BEGIN STUDY MATERIAL

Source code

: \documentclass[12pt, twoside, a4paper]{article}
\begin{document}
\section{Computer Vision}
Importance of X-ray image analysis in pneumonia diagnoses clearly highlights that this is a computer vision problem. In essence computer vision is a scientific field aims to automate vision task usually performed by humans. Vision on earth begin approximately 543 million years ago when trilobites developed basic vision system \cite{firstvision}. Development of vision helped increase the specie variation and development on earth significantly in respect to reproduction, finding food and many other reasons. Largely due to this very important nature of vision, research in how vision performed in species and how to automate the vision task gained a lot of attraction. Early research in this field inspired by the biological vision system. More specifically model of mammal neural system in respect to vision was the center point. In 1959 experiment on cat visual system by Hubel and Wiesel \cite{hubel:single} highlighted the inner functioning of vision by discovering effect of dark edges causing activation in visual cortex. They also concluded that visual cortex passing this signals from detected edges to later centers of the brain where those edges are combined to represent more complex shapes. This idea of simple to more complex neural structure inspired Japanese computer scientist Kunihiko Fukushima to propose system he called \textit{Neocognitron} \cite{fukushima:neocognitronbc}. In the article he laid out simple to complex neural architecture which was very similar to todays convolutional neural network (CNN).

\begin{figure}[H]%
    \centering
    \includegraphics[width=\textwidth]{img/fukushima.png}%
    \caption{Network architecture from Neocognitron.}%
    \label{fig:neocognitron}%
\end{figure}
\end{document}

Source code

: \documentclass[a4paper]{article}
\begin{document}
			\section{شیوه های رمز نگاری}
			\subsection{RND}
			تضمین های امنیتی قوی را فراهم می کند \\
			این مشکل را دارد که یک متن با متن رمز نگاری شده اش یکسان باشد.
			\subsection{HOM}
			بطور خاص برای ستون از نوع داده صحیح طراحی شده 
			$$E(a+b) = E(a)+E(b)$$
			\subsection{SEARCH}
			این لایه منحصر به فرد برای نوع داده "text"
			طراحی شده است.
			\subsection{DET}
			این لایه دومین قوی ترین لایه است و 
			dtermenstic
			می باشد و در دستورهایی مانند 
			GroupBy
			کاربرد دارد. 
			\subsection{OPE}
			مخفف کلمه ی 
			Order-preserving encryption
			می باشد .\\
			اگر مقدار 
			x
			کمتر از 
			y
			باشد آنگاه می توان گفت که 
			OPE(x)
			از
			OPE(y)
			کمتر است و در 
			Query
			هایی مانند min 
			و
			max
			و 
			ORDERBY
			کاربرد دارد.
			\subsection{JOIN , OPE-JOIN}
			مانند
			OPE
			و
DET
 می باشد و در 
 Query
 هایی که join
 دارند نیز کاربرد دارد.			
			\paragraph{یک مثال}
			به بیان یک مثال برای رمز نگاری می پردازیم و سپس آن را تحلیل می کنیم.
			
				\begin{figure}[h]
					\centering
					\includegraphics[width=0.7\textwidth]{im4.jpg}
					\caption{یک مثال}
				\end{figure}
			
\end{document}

END STUDY MATERIAL

• **WHAT YOU ARE ASKED TO DO**: Would you please transcribe all of the entries above exactly?

• **ANSWER TO THIS EXERCISE**:
Source code

: \documentclass[12pt, twoside, a4paper]{article}
\begin{document}
\section{Computer Vision}
Importance of X-ray image analysis in pneumonia diagnoses clearly highlights that this is a computer vision problem. In essence computer vision is a scientific field aims to automate vision task usually performed by humans. Vision on earth begin approximately 543 million years ago when trilobites developed basic vision system \cite{firstvision}. Development of vision helped increase the specie variation and development on earth significantly in respect to reproduction, finding food and many other reasons. Largely due to this very important nature of vision, research in how vision performed in species and how to automate the vision task gained a lot of attraction. Early research in this field inspired by the biological vision system. More specifically model of mammal neural system in respect to vision was the center point. In 1959 experiment on cat visual system by Hubel and Wiesel \cite{hubel:single} highlighted the inner functioning of vision by discovering effect of dark edges causing activation in visual cortex. They also concluded that visual cortex passing this signals from detected edges to later centers of the brain where those edges are combined to represent more complex shapes. This idea of simple to more complex neural structure inspired Japanese computer scientist Kunihiko Fukushima to propose system he called \textit{Neocognitron} \cite{fukushima:neocognitronbc}. In the article he laid out simple to complex neural architecture which was very similar to todays convolutional neural network (CNN).

\begin{figure}[H]%
    \centering
    \includegraphics[width=\textwidth]{img/fukushima.png}%
    \caption{Network architecture from Neocognitron.}%
    \label{fig:neocognitron}%
\end{figure}
\end{document}

Source code

: \documentclass[a4paper]{article}
\begin{document}
			\section{شیوه های رمز نگاری}
			\subsection{RND}
			تضمین های امنیتی قوی را فراهم می کند \\
			این مشکل را دارد که یک متن با متن رمز نگاری شده اش یکسان باشد.
			\subsection{HOM}
			بطور خاص برای ستون از نوع داده صحیح طراحی شده 
			$$E(a+b) = E(a)+E(b)$$
			\subsection{SEARCH}
			این لایه منحصر به فرد برای نوع داده "text"
			طراحی شده است.
			\subsection{DET}
			این لایه دومین قوی ترین لایه است و 
			dtermenstic
			می باشد و در دستورهایی مانند 
			GroupBy
			کاربرد دارد. 
			\subsection{OPE}
			مخفف کلمه ی 
			Order-preserving encryption
			می باشد .\\
			اگر مقدار 
			x
			کمتر از 
			y
			باشد آنگاه می توان گفت که 
			OPE(x)
			از
			OPE(y)
			کمتر است و در 
			Query
			هایی مانند min 
			و
			max
			و 
			ORDERBY
			کاربرد دارد.
			\subsection{JOIN , OPE-JOIN}
			مانند
			OPE
			و
DET
 می باشد و در 
 Query
 هایی که join
 دارند نیز کاربرد دارد.			
			\paragraph{یک مثال}
			به بیان یک مثال برای رمز نگاری می پردازیم و سپس آن را تحلیل می کنیم.
			
				\begin{figure}[h]
					\centering
					\includegraphics[width=0.7\textwidth]{im4.jpg}
					\caption{یک مثال}
				\end{figure}
			
\end{document}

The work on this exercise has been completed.